The fees of NEDs are increasing. The going rate is between £15,000 on an AIM company board and £54,000 for a FTSE-100 company. But with increased regulation and the threat of litigation, are the rewards worth the risk?
Non-executives at Equitable Life faced a £3.2bn claim for negligence and breach of fiduciary duty in 2005. At Hollinger International, they were pilloried for insufficient knowledge of corporate goings-on. The fact is that NEDs tread a fine line between supporting a business and jeopardising their own reputation and financial security.
It's a risk that Peter Brown, chairman of Independent Remuneration Solutions and non-executive director on two public company boards, is prepared to take—"from a business interest rather than a financial perspective."
The Higgs 2003 review of corporate governance redefined the role of NEDs, but Brown finds they are not terribly well paid: "Not least for their work on sub-committees, which, since Higgs, now takes up around 60 per cent of their time. Even six-figure fees are not enough to attract non-executive chairmen to the audit sub-committees of some FTSE-100 firms."
Giles Peel, MD at Capita Company Secretarial Services, NED at two private companies and chairman of a third, agrees. "It's what you do at the margin, your counsel to the board, that most benefits the organisation," he says. "Although the role is often vocational, companies can't moan about not getting good calibre people if they don't make it worth someone's while."
Headline-grabbing stories tell of financial loss, imprisonment and tarnished reputations. Does this make NEDs, in effect, whistleblowers?
Brown thinks not. "When a company cannot be dissuaded from acting outside the interests of shareholders, NEDs ought to resign 'noisily'. Instead, they leave quietly. The fear is that without directors and officers [D&O] protection they could end up financing a legal battle against the company's mightier resources."
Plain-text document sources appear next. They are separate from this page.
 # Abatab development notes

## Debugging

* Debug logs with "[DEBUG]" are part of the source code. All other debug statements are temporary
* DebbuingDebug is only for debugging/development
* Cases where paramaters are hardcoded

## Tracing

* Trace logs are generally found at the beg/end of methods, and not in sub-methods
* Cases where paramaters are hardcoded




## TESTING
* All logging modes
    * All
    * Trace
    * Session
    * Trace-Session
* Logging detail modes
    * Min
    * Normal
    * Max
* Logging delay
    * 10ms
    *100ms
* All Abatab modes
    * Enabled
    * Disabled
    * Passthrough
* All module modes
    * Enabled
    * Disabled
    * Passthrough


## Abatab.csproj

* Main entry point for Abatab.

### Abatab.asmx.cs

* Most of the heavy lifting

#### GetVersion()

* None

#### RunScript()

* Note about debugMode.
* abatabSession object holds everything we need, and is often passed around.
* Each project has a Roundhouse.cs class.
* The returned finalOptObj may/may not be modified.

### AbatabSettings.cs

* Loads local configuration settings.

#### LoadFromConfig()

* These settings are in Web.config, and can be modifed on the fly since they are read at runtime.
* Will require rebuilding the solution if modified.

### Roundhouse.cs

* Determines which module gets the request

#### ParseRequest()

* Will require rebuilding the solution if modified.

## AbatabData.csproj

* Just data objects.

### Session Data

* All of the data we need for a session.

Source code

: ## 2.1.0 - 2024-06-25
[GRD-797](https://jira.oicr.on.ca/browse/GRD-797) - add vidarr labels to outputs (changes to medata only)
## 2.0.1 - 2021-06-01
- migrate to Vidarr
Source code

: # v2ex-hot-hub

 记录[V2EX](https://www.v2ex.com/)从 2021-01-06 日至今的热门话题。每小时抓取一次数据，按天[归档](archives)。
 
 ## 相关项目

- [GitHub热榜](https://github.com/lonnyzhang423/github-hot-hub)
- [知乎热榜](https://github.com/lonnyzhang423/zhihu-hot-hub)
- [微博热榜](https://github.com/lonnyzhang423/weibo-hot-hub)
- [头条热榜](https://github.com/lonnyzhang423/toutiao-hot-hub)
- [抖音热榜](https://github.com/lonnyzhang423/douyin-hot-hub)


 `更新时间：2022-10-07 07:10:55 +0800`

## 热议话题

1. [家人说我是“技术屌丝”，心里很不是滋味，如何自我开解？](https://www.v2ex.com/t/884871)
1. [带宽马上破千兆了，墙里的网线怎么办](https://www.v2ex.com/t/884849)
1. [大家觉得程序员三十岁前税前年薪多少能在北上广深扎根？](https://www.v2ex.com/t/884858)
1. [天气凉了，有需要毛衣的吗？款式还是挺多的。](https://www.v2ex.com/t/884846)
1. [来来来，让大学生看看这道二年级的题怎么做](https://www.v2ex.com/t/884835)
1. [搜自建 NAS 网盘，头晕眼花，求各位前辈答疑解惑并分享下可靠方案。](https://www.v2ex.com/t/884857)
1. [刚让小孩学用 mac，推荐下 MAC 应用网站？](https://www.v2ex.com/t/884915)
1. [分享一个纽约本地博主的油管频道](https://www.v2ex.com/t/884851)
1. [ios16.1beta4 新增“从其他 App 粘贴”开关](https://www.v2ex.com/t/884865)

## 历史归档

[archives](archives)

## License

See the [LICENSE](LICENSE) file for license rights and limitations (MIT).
At legal firm Halliwells, partner Paul Thomas cautions NEDs to check the terms of their D&O cover. "It should be ring-fenced specifically to protect NEDs in the event of litigation. Ideally, it should be their own personal cover and they should take steps to ensure it remains in place after their resignation or retirement," he says.
Peel recommends "proper due diligence on the organisation before taking on the role. Look at how it operates, how committee structures work and at the interaction between the execs and non-execs."
There are products designed to interrogate a company's processes and practices and to identify a risk that might scupper a business before it has a chance to occur. "It's a health check that gives NEDs a clear indication of what they are getting into," says Thomas.
Although the odds appear to be stacked against them, and the rewards are less tempting, business people still want to be NEDs. According to management firm Strategy Consulting, the number of NEDs is increasing, and companies tend to have a ratio of one independent director to every executive director, irrespective of turnover. The average in smaller companies (below £25m turnover) is three NEDs in a total of six directors.
"But, the 'gene pool' of NEDs won't get any bigger if the headhunter is always after proven track record," warns Peel. "It would be good to see the introduction of mechanisms that expose potential NEDs to the role-a sort of work experience-to expand that pool. More people will discover that a non-executive directorship is a hugely satisfying adjunct to the day job and is not just for retired executives and professionals."